È un gran solitario, lo sappiamo da tempo. Inutile quindi girarci attorno: le cene (e i pranzi) di Salvo Montalbano sono sempre silenziosi, meglio se in ritiro. Sin da subito, a cominciare da uno dei suoi primi casi, Il cane di terracotta : «Pigliò le pietanze, una bottiglia di vino, il pane, addrumò il televisore, s’assistimò a tavola. Gli piaceva mangiare da solo, godersi i bocconi in silenzio, fra i tanti legami che lo tenevano a Livia c’era magari questo, che quando mangiava non rapriva bocca».

Livia, la storica compagna di Montalbano, lo sa: per il commissario più noto d’Italia sedersi a tavola è un rito, non una necessità. Come tale, non va consumato a qualsiasi costo, soprattutto quando la predisposizione non è delle migliori (stavolta, siamo passati alla Gita a Tindari ): «Si diresse automaticamente alla trattoria San Calogero. Il proprietario gli mise davanti un antipasto di mare e il commissario, di colpo, sentì una specie di tenaglia che gli serrava la vucca dello stomaco. Impossibile mangiare, anzi la vista dei calamaretti, dei purpitelli, delle vongole, gli fece nausea. Si susì di scatto. Calogero, il cameriere-proprietario, di precipitò allarmato. “Dottore, che fu?”. “Nenti, Calò, mi passò la gana di mangiare”. “Non ci facissi affronto a questo antipasto, è roba freschissima!”. “Lo so. E gli domando perdono”. “Non si senti bono?”. Gli venne una scusa: “Mah, che ti devo dire, ho qualche brivido di freddo, forse mi sta venendo l’influenza”».

Buona forchetta dunque, quasi un vero gourmet. Si mangia solo a certe condizioni: se la testa è impegnata in altro (un’indagine, una lite con la fidanzata, eccetera), non c’è niente da fare. E il pasto, in ogni caso, va consumato in religioso silenzio: «Gustare un piatto fritto come Dio comanda è uno dei piaceri solitari più raffinati che l’omo possa godere, da non spartirsi con nessuno, manco con la persona  alla quale vuoi più bene».

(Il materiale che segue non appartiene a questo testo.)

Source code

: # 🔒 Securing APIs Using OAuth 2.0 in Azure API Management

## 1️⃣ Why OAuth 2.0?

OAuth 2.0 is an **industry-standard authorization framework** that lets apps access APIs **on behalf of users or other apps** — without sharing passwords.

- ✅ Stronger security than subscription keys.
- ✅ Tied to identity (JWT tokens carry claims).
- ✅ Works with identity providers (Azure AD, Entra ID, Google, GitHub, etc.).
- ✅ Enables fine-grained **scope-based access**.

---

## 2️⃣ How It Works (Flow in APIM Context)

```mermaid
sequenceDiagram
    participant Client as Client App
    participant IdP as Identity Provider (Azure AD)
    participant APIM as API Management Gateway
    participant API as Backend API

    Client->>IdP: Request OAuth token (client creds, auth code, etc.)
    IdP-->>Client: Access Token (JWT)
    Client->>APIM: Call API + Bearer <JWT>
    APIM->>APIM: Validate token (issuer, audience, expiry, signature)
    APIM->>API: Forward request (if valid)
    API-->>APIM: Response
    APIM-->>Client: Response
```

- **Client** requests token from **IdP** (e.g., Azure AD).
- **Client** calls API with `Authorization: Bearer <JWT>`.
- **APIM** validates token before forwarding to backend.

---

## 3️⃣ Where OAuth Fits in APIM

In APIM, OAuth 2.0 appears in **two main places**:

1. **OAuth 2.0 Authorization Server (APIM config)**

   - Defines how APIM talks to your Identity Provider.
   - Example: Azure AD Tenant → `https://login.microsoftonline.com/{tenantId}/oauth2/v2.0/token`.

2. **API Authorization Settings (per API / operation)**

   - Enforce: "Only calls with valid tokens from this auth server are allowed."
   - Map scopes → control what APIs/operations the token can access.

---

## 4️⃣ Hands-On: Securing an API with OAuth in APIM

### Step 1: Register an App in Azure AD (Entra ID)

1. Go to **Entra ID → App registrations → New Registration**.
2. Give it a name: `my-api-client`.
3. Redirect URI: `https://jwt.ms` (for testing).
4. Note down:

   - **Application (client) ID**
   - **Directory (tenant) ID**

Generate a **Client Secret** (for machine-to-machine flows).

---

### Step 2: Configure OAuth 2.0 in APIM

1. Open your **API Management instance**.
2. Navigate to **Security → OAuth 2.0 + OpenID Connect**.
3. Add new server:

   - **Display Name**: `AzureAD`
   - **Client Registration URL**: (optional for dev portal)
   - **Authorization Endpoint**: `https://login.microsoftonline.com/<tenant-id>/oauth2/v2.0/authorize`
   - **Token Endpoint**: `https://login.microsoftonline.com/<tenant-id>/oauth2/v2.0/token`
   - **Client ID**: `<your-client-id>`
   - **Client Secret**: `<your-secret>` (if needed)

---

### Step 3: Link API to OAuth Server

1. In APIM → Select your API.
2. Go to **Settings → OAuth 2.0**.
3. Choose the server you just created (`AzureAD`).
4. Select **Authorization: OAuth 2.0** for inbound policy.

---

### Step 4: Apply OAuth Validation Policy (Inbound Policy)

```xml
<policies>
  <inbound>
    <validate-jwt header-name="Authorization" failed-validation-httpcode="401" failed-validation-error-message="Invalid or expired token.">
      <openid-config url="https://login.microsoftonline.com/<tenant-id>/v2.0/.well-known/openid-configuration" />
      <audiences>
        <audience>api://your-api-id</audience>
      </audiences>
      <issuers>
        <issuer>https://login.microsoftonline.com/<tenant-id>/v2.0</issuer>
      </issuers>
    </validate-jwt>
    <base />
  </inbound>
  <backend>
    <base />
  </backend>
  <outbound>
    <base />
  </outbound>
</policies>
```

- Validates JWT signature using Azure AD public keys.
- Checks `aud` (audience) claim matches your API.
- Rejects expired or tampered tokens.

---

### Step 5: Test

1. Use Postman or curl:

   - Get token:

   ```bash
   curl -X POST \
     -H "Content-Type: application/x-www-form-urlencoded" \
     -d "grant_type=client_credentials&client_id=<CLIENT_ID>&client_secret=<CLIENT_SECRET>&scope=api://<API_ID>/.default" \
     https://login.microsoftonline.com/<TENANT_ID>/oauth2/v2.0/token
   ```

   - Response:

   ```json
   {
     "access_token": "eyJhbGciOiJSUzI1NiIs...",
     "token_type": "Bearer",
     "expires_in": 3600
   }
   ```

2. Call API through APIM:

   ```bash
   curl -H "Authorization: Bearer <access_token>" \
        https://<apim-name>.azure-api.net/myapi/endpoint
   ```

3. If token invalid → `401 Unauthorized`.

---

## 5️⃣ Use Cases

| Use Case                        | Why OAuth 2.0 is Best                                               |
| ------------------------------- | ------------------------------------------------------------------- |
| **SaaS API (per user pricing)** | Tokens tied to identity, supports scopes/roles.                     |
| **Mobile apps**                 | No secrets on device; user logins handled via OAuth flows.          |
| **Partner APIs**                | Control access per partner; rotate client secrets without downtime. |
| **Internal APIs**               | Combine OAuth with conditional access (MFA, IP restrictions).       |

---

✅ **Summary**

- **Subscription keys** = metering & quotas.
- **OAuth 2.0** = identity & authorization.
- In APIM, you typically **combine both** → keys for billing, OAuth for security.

Buongustaio sì, chef no. Il commissario, ai fornelli, non è cosa. Oltre alla trattoria di Calò, a cucinare pensa la fidatissima Adelina, «la cammarera, la fimmina di casa che una volta al giorno veniva a dargli adenzia, madre di due figli irremidiabilmente delinquenti, uno dei quali stava ancora in galera per merito suo». È una presenza costante. La centralità del suo ruolo emerge gradualmente nei libri di Camilleri.

Il primo, rapido schizzo, semore nel Cane di terracotta: «Con Adelina, capace che stavano una stagionata intera senza vedersi. Montalbano ogni settimana lasciava sul tavolo di cucina i soldi per la spisa, ogni trenta giorni la mesata. Però fra di loro si era stabilito uno spontaneo sistema di comunicazione, quando Adelina voleva più denaro per la spisa, gli faceva trovare sul tavolino il caruso, il salvadenaro di creta che lui aveva accattato a una fiera e che teneva per billizza». Come modo di scambiarsi messaggi, non c’è male. E tanto basta a rendere Adelina la figura imprescindibile, come in ogni vecchia famiglia isolana.